• YOUR OBJECTIVE
Gather up every line from the entries below that uses the word "sanity".

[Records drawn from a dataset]
---

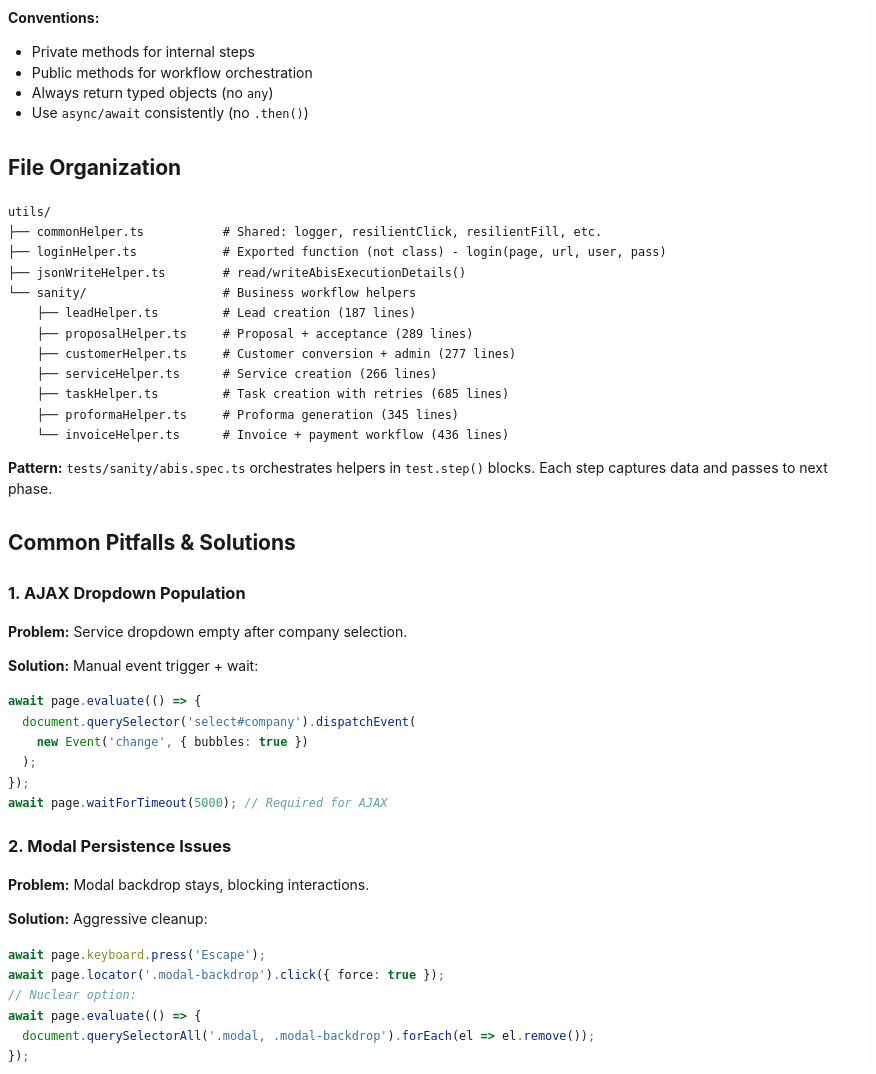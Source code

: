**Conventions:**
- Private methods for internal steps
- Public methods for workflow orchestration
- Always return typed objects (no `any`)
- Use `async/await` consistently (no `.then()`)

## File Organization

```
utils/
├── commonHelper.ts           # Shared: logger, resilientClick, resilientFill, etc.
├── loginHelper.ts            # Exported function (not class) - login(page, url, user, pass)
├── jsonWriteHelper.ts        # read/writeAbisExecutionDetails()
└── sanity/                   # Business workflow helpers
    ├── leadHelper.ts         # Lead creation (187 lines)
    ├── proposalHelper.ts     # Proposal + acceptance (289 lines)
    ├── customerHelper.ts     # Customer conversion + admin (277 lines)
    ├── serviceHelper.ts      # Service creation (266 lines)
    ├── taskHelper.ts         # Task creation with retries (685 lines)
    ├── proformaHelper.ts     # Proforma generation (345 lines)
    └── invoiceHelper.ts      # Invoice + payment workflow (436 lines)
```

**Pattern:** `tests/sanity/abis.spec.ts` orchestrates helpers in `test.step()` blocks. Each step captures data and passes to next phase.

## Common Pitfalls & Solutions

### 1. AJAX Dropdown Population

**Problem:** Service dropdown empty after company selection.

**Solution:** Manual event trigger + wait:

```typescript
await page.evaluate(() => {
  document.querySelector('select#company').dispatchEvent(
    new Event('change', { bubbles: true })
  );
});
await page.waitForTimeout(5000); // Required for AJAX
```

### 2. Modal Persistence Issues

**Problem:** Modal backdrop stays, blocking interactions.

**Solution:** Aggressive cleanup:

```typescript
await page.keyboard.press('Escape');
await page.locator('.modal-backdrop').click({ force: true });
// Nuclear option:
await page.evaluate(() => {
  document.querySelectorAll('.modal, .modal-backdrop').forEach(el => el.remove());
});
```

---

• SOLUTION TO THE PROBLEM
└── sanity/                   # Business workflow helpers
**Pattern:** `tests/sanity/abis.spec.ts` orchestrates helpers in `test.step()` blocks. Each step captures data and passes to next phase.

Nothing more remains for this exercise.